* Available data *

%%

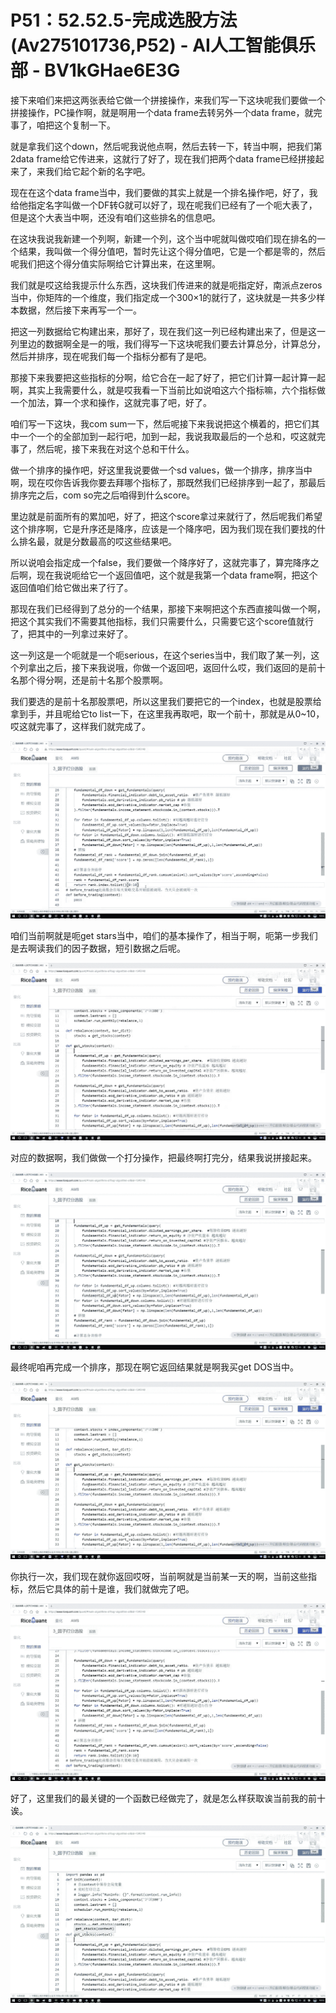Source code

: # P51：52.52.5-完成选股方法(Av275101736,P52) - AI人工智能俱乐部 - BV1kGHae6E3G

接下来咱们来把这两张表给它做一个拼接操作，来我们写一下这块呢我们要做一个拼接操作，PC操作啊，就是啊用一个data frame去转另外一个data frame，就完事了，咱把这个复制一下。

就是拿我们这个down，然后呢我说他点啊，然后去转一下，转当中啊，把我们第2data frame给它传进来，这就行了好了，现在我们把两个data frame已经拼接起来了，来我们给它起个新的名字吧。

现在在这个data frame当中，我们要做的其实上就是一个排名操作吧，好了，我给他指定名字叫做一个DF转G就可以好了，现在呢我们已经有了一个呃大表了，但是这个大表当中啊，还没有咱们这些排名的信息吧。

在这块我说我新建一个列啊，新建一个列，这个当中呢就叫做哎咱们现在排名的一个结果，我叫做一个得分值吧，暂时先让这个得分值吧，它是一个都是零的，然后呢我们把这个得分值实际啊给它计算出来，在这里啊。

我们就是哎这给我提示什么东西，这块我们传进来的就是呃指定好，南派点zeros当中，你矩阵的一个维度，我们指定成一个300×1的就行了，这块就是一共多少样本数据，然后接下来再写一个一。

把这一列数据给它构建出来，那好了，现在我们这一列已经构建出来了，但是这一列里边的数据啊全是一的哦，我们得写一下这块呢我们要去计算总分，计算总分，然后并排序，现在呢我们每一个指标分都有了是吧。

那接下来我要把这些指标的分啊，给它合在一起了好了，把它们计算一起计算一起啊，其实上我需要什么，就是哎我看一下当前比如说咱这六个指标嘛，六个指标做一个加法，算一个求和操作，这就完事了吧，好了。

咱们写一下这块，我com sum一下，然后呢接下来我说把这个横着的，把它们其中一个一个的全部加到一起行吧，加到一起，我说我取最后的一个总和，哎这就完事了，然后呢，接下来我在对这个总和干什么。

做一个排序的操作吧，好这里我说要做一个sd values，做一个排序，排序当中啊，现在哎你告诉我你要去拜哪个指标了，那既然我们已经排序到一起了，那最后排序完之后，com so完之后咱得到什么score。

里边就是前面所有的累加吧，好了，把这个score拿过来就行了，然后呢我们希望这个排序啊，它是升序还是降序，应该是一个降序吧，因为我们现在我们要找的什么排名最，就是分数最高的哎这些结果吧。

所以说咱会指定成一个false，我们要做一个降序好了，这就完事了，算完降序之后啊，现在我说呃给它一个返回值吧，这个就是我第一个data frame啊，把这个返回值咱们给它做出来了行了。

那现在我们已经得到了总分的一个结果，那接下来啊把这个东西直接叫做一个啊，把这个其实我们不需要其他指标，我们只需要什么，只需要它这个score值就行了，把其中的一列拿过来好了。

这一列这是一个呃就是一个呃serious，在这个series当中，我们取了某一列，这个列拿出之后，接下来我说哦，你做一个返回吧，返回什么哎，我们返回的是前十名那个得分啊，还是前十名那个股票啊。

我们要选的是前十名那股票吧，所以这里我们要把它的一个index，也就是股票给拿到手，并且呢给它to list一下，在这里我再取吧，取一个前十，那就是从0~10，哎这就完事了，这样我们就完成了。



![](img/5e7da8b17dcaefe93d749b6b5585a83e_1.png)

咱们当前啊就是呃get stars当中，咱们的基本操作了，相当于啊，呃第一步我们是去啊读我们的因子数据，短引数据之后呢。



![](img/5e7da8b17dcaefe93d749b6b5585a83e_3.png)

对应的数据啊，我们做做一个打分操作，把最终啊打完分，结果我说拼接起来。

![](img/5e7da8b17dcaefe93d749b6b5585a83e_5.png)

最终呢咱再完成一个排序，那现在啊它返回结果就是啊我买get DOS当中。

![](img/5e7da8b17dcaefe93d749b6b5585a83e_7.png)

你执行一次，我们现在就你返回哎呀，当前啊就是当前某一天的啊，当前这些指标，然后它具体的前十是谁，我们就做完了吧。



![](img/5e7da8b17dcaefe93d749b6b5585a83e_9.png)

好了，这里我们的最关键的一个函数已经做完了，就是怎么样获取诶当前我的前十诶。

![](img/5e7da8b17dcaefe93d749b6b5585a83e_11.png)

%%
%%

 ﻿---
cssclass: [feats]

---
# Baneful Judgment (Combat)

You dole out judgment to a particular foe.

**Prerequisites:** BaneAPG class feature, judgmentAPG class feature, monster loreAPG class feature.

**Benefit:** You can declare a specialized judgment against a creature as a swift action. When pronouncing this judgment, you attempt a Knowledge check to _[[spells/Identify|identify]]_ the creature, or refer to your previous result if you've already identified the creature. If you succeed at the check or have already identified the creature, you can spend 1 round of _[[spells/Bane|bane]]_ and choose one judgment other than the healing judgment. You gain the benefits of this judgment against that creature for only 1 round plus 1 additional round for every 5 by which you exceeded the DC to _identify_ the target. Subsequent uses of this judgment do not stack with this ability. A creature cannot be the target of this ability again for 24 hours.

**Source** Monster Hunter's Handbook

%%

* Exercise details *
Each line in the material with "哎这就完事了" in it must be reported.

* Exercise result *
咱们写一下这块，我com sum一下，然后呢接下来我说把这个横着的，把它们其中一个一个的全部加到一起行吧，加到一起，我说我取最后的一个总和，哎这就完事了，然后呢，接下来我在对这个总和干什么。
我们要选的是前十名那股票吧，所以这里我们要把它的一个index，也就是股票给拿到手，并且呢给它to list一下，在这里我再取吧，取一个前十，那就是从0~10，哎这就完事了，这样我们就完成了。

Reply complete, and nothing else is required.